The grant from the National Institutes of Health's National Institute of Diabetes and Digestive and Kidney Diseases will fund research that may have therapeutic value for treating humans with inflammatory bowel disease, characterised by chronic inflammation of the gastrointestinal tract.
In the US, an estimated 3 million adults suffer from inflammatory bowel disease. Common symptoms include persistent diarrhoea, abdominal pain, rectal bleeding/bloody stools, weight loss and fatigue, according to the Centers for Disease Control and Prevention.
“While the cause of inflammatory bowel disease is unknown, scientists believe that dysregulated innate and adaptive immune responses directed toward gut microbiota, the microorganisms that live in the digestive tract, are the underlying reason for disease development,” said Dr Tim Denning, professor and associate director of the Institute for Biomedical Sciences at Georgia State University. “However, much remains to be understood about the immune cells and factors that contribute to inflammatory bowel disease and how they can be controlled to improve human health."
In collaboration with co-investigator Dr Didier Merlin, professor in the Institute for Biomedical Sciences, the research team will target an immunological pathway in the colon called the IL-36/IL-36 receptor axis using nanoparticles to test whether manipulating the pathway during intestinal inflammation could be beneficial in treating humans with inflammatory bowel disease. Their previous work has found this pathway is important in regulating immune responses and intestinal inflammation.

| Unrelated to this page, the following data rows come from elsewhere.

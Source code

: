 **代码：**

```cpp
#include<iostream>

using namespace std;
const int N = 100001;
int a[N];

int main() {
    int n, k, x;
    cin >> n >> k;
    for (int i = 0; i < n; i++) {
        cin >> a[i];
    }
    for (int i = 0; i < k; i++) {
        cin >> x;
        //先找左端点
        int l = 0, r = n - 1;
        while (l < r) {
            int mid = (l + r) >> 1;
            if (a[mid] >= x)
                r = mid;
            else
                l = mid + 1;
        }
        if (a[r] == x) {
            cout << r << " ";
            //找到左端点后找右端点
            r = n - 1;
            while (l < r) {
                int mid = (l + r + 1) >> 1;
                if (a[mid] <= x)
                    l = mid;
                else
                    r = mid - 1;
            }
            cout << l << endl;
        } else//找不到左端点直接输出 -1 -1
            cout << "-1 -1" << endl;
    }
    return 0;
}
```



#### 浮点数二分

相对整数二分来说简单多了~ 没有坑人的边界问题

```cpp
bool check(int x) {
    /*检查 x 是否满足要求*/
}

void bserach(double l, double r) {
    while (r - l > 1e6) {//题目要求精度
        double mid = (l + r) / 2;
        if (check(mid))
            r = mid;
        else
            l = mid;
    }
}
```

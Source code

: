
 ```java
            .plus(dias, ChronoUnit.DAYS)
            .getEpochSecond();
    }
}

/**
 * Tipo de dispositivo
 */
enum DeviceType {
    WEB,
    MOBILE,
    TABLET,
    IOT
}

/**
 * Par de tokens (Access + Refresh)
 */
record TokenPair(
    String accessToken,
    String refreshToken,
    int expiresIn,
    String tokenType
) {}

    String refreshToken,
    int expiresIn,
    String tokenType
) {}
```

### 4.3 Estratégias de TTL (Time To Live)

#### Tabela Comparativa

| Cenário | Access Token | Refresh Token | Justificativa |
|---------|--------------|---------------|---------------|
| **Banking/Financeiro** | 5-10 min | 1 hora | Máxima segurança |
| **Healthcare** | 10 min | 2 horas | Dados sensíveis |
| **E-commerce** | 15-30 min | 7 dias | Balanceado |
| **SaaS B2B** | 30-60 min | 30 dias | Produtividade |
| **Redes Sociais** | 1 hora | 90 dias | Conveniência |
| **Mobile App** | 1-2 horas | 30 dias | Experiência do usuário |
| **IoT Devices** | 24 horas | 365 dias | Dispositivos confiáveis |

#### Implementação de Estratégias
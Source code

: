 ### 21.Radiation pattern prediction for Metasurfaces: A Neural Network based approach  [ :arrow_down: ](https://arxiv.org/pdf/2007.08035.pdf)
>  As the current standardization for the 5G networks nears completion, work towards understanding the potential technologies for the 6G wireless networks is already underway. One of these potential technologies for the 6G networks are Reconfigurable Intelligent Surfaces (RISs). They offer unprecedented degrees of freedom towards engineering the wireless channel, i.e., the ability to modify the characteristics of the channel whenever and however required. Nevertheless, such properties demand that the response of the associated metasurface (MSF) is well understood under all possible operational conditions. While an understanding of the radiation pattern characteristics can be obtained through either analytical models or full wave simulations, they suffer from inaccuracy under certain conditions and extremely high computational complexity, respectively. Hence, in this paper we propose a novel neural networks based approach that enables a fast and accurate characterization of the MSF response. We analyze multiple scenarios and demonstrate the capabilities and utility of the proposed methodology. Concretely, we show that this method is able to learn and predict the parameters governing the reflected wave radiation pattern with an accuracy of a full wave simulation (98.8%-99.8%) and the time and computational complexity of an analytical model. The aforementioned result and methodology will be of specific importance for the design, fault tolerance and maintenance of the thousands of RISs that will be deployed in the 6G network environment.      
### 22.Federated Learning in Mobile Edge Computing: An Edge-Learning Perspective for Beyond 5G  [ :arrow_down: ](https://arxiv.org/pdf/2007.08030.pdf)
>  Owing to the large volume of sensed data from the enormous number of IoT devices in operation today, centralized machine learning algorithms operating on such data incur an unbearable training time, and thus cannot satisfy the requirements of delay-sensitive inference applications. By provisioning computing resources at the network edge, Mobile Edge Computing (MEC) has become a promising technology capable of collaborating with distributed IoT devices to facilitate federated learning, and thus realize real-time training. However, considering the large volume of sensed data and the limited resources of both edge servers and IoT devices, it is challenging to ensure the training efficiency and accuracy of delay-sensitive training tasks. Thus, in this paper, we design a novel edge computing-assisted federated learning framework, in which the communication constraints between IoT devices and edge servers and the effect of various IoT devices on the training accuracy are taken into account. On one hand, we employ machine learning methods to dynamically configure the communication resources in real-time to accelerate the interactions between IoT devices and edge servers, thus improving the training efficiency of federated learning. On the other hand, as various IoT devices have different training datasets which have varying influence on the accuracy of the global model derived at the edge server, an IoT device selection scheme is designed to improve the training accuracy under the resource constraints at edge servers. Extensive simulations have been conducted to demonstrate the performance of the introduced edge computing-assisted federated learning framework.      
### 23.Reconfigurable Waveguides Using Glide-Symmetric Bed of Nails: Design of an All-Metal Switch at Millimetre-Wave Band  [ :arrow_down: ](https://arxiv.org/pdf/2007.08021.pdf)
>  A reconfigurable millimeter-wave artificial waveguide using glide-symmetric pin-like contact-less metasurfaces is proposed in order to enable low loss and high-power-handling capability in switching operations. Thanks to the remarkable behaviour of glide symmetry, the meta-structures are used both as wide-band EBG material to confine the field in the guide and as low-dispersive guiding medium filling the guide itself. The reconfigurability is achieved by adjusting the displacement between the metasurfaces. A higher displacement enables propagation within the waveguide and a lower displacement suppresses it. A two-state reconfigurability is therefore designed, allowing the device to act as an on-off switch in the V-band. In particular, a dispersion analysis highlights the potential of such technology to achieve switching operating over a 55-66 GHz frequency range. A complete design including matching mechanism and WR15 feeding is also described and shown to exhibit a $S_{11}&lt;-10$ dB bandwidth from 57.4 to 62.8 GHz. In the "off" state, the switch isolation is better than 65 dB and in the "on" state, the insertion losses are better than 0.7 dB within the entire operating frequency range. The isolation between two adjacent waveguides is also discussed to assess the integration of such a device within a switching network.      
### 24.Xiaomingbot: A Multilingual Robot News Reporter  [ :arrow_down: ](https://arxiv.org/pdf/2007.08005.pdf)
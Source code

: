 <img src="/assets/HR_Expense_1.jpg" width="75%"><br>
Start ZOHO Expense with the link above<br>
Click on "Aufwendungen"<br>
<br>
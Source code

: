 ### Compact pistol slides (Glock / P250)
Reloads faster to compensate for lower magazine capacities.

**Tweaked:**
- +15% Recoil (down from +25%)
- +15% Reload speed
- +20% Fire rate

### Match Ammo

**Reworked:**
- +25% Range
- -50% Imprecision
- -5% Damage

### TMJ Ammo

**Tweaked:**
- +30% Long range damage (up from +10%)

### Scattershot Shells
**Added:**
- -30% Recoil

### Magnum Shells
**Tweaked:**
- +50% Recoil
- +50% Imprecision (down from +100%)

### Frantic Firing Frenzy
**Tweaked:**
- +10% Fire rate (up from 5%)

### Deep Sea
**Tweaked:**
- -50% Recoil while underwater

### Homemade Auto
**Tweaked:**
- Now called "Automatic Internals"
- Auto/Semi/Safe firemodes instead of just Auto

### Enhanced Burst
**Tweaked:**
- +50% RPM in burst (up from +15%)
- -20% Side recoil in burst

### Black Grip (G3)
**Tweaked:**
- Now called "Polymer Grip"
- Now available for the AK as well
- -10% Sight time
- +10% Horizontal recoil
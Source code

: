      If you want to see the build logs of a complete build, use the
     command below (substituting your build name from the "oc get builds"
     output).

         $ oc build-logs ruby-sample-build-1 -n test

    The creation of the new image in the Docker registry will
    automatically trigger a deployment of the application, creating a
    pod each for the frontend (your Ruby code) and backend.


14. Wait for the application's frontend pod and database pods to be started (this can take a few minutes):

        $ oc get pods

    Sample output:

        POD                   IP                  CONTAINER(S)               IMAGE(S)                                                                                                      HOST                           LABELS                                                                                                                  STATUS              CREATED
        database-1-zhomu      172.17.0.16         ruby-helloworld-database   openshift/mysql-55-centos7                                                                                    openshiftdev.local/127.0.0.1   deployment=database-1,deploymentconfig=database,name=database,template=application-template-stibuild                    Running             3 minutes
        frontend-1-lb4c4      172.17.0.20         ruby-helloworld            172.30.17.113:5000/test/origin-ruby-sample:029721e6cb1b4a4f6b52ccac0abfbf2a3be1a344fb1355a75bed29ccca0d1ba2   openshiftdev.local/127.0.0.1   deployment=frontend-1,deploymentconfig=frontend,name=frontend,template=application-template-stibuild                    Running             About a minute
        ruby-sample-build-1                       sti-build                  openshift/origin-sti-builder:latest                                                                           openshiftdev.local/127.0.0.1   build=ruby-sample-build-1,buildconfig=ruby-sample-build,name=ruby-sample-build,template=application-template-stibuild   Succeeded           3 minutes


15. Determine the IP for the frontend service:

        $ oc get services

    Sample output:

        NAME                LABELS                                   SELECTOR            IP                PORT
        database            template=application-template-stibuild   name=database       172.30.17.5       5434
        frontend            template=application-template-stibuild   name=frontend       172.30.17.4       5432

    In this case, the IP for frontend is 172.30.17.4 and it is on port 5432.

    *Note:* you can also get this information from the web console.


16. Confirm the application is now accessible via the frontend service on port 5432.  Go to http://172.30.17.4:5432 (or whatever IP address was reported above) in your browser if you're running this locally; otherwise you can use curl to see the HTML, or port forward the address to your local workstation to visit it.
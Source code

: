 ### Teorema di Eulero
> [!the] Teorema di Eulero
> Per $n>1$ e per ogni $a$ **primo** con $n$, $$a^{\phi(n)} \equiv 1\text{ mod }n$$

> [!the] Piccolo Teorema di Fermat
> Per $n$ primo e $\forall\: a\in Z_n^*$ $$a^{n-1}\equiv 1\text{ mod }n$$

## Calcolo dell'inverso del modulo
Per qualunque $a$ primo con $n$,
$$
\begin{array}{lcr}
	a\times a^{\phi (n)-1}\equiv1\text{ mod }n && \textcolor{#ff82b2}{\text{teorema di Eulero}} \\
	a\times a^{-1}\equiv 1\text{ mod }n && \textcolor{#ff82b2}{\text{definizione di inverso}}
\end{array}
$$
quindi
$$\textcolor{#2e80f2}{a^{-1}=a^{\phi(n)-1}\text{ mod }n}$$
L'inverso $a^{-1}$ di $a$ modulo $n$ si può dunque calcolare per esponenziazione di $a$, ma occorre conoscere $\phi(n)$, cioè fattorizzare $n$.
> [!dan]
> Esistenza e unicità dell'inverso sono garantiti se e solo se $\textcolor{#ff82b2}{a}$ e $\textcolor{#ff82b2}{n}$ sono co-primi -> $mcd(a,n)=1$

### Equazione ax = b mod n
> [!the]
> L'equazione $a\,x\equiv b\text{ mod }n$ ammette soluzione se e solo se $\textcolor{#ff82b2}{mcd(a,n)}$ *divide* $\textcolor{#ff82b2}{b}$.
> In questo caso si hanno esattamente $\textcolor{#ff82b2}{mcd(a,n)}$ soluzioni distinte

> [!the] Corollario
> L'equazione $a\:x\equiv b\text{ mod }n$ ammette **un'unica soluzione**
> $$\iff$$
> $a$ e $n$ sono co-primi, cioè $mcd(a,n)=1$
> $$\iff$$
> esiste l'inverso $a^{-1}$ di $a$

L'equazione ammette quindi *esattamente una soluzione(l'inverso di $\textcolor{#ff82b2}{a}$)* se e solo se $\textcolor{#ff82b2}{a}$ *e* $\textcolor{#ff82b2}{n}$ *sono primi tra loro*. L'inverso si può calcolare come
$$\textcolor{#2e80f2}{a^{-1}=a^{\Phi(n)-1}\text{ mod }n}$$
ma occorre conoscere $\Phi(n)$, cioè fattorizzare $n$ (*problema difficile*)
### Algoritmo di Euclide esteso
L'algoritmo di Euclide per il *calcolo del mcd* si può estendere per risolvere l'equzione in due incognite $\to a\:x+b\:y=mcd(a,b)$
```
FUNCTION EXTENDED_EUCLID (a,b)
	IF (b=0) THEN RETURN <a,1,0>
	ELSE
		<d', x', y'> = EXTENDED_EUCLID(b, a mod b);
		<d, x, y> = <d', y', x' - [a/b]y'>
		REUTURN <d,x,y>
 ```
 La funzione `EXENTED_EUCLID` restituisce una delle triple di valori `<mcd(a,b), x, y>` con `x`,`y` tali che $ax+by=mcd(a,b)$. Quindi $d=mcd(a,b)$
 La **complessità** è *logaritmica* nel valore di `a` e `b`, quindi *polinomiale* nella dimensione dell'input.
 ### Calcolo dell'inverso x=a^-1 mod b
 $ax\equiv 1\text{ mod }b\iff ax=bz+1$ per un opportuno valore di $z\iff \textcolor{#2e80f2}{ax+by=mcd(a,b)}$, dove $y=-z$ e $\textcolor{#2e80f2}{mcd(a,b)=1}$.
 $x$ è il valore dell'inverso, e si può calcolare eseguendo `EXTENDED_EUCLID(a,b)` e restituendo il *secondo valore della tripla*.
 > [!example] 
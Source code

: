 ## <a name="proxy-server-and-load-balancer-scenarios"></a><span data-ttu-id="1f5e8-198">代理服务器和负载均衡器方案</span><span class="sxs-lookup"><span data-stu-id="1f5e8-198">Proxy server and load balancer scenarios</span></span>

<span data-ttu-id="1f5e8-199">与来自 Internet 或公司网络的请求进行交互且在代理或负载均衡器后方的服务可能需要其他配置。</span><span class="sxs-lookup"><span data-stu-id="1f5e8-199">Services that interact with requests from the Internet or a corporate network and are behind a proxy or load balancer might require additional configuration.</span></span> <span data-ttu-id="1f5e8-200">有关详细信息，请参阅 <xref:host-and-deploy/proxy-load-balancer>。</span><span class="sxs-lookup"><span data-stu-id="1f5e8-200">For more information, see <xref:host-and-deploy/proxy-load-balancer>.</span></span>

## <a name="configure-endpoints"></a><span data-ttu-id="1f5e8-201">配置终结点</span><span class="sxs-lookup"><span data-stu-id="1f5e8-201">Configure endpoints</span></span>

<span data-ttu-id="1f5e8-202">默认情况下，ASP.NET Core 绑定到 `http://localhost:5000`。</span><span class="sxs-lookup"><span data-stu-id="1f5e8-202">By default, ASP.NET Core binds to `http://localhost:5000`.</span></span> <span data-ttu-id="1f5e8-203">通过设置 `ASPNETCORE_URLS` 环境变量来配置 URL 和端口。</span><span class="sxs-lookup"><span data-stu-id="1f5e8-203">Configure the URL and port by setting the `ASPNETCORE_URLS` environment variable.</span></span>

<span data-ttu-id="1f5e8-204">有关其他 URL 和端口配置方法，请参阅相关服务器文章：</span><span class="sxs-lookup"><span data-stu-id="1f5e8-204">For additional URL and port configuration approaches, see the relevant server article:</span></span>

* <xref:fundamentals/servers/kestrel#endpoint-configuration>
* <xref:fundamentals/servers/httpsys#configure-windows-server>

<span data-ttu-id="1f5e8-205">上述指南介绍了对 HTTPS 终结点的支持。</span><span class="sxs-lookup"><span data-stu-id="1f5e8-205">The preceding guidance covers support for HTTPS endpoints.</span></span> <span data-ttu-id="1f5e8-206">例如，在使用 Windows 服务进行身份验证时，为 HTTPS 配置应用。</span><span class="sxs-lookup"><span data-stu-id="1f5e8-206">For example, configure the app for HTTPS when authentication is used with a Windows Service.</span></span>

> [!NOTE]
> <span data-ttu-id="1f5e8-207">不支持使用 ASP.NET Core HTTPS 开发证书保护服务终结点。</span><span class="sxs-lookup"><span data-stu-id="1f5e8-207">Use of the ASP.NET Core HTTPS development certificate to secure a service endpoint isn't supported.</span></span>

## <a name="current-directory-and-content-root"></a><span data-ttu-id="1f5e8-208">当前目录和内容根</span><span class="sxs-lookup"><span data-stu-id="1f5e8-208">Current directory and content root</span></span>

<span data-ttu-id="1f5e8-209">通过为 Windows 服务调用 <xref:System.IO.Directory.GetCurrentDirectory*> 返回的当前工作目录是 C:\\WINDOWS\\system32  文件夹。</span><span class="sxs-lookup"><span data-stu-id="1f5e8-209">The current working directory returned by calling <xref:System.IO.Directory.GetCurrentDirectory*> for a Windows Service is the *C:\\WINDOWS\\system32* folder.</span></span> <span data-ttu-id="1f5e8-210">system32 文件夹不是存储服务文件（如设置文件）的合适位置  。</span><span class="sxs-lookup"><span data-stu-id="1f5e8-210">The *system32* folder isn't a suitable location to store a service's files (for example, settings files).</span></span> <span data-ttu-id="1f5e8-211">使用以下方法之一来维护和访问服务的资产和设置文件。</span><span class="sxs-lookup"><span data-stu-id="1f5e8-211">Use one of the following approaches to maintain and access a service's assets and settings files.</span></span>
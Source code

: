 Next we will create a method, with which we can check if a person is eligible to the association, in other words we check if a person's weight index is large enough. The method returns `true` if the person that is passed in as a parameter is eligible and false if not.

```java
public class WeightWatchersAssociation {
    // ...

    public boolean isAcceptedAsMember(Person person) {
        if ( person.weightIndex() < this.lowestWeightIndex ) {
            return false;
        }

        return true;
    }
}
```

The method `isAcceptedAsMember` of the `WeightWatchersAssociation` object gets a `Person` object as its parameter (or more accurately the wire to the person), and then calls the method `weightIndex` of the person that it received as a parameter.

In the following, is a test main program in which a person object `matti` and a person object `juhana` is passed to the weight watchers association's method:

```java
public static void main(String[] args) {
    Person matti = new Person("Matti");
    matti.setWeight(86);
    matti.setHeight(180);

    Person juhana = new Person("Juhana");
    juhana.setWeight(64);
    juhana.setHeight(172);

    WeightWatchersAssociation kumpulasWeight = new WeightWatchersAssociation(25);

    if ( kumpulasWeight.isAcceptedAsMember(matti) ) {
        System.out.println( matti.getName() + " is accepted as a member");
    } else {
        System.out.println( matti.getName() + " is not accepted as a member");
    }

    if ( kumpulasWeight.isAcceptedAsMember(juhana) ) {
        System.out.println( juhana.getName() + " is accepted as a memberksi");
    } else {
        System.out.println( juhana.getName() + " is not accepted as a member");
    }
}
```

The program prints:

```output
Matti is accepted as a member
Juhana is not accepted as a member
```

The researchers will define how this pathway influences innate and adaptive inflammatory signalling in the intestine of mice that model human inflammatory bowel disease. They will also investigate how interleukin (IL)-36 cytokines (small proteins that are important in cell signalling) control immune cell activation, epithelial barrier protection and restoration. They will explore how these cytokines regulate the gut microbiota using a germ-free mouse facility with mice that have no microorganisms living in or on them.